Toyota patent filing shows another hope for the flying car
【Summary】Will flying cars be real in the near future?

The flying car is the holy grail of futurism. For decades, the cover of Popular Mechanics has claimed we'd one day be able to leave traffic jams and potholes behind and soar through the skies in our own personal conveyances. But so far, marrying car and aircraft hasn't gone well despite the best efforts of companies like Terrafugia.
Toyota's patent filing is for car with adjustable body panels. It's a sleek thing, almost teardrop shaped, with the world's most adorable little propeller on its butt. But underneath that shape-shifting skin is a creative means of hiding the wings. Rather than folding them onto the body for road driving, like a Terrafugia, Toyota wants to stow flight surfaces underneath the actual body panels. The wings pop out and provide roll control, while canards ahead of the front axle are like what you'd find on a Eurofighter Typhoon – they provide the pitch, and possibly yaw control (there's no obvious rudder or tailfin).

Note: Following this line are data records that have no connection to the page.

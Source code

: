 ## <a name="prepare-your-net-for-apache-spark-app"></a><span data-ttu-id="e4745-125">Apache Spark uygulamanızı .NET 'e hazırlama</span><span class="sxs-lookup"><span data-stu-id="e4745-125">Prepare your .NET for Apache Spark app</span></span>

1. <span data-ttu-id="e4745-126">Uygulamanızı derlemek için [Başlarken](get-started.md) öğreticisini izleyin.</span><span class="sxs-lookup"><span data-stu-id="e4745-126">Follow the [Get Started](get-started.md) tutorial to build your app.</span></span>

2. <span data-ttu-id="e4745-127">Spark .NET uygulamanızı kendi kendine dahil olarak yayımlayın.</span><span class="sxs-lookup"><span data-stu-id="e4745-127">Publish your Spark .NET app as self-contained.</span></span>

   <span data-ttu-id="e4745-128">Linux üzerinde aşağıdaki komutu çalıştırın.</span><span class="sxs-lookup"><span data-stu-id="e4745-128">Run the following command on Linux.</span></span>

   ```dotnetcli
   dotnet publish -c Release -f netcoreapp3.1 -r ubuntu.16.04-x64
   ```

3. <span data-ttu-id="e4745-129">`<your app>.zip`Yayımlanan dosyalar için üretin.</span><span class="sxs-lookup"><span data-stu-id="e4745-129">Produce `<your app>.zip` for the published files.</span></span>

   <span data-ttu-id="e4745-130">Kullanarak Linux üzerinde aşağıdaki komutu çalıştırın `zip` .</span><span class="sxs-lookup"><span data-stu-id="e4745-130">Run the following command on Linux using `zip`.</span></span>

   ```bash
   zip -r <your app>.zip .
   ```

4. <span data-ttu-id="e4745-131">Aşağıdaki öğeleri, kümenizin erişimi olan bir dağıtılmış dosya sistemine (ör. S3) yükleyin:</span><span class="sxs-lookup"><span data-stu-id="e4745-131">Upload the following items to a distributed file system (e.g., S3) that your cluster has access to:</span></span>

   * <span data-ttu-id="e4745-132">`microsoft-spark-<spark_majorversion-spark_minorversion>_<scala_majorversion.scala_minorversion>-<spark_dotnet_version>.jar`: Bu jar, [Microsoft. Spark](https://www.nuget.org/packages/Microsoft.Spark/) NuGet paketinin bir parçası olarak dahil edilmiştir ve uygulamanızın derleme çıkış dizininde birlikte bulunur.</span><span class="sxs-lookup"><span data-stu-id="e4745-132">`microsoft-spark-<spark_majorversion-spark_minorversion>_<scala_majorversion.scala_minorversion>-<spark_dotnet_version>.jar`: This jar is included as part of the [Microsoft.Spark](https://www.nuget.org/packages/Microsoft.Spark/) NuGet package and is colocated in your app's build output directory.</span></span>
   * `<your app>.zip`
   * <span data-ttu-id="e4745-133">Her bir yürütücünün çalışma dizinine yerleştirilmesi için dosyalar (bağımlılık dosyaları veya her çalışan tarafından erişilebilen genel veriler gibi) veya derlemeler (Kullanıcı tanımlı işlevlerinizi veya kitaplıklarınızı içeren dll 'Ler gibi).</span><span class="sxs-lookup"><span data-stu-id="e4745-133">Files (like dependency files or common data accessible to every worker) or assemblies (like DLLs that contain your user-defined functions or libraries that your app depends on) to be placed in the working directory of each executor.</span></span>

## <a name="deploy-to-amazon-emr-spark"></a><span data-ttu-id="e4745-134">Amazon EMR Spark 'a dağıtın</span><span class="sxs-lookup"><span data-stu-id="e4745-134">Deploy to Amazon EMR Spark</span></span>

According to the patent, which Toyota filed in December 2014 but the US Patent and Trademark Office just published, "The fuselage includes a plurality of flexible frame members and tensile skin extending between the plurality of flexible frame members as well as an actuation system configured to bend the plurality of flexible frame members between a contracted configuration associated with a flight mode and an expanded configuration associated with a land mode."
The fact that Toyota is messing around with this concept with enough seriousness to file a patent is telling. Then again, automakers file patents for just about anything, whether it came from a janitor scribbling on a napkin or an executive brainstorming session. In other words, this patent is cool, but we doubt Toyota's going to offer a flying Prius in the near future.